En tant qu’avocate d’expérience ayant œuvré dans de nombreux litiges entre actionnaires et jouissant de vingt-sept années de pratique en droit des affaires et droit commercial et de plus d’une quinzaine d’années d’expérience en tant que médiatrice accréditée en matières civiles et commerciales, j’ai rassemblé ci-dessous quelques conseils d’ordre général qui pourront vous aider dans une telle situation. Évidemment, ces éléments ne sont pas exhaustifs et, selon les circonstances, d’autres conseils pourraient certainement s’avérer judicieux. Si vous désirez en discuter ou si vous avez des questions à ce sujet, n’hésitez pas à me contacter. Je prendrai le temps d’analyser votre dossier et de vous conseiller en fonction des particularités propres à votre situation.
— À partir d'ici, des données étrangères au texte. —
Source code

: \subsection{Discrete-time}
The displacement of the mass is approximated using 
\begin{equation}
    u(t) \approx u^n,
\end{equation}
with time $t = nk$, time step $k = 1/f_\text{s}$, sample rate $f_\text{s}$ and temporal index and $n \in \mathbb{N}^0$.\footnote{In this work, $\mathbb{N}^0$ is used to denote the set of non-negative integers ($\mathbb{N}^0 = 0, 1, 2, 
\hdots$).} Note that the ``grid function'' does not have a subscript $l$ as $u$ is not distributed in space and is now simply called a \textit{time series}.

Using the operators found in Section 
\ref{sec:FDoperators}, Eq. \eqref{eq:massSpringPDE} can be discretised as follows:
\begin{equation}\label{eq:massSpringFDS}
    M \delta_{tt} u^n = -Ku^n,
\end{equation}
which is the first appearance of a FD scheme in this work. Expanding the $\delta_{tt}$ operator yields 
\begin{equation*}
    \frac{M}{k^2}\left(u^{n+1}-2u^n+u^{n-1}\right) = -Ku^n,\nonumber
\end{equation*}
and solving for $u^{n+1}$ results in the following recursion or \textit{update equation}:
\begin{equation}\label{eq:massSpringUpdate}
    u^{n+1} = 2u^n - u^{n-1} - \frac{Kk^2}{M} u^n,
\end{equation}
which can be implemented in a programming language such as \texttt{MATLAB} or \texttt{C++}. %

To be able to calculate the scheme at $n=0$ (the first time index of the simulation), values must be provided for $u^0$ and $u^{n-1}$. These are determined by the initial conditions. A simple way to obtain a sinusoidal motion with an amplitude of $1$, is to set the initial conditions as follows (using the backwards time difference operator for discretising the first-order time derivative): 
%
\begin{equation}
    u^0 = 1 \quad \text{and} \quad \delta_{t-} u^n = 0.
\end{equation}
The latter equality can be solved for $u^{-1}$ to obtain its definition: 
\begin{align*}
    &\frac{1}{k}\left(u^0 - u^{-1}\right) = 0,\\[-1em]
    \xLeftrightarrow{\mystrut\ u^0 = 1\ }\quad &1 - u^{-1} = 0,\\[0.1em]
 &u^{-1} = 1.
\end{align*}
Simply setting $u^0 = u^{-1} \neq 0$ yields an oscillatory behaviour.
Tout d’abord, évitez de réagir sous le coup de l’émotion et de l’impulsivité. Il est normal qu’il y ait beaucoup d’émotions dans un tel conflit, après tout, il s’agit de votre entreprise et vous vous y êtes investi totalement au cours des dernières années, voire des dernières décennies. Aussi, vous et votre coactionnaire avez partagé les mêmes ambitions et les mêmes objectifs pour l’entreprise. Ensemble, vous avez réalisé de nombreux projets, relevé de nombreux défis et vous n’avez pas compté vos heures pour atteindre vos ambitieux objectifs pour l’entreprise. Il est donc tout à fait compréhensible d’éprouver un peu de difficulté à accepter que les choses soient différentes maintenant et que cette situation engendre toutes sortes d’émotions. Toutefois, dites-vous que les sentiments sont rarement de bons conseils pour régler un litige en affaires. Au surplus, votre « divorce corporatif » avec votre partenaire d’affaires aura nécessairement des conséquences à plusieurs niveaux. Il faut donc voir à agir de façon avisée et raisonnée.
Si vous avez conclu une convention entre actionnaires, il est temps de la ressortir et de la relire. Si certains termes utilisés ne vous apparaissent pas clairs ou si vous n’êtes pas familier avec les mécanismes prévus dans la convention, voyez à obtenir conseils auprès d’un avocat spécialisé en droit commercial.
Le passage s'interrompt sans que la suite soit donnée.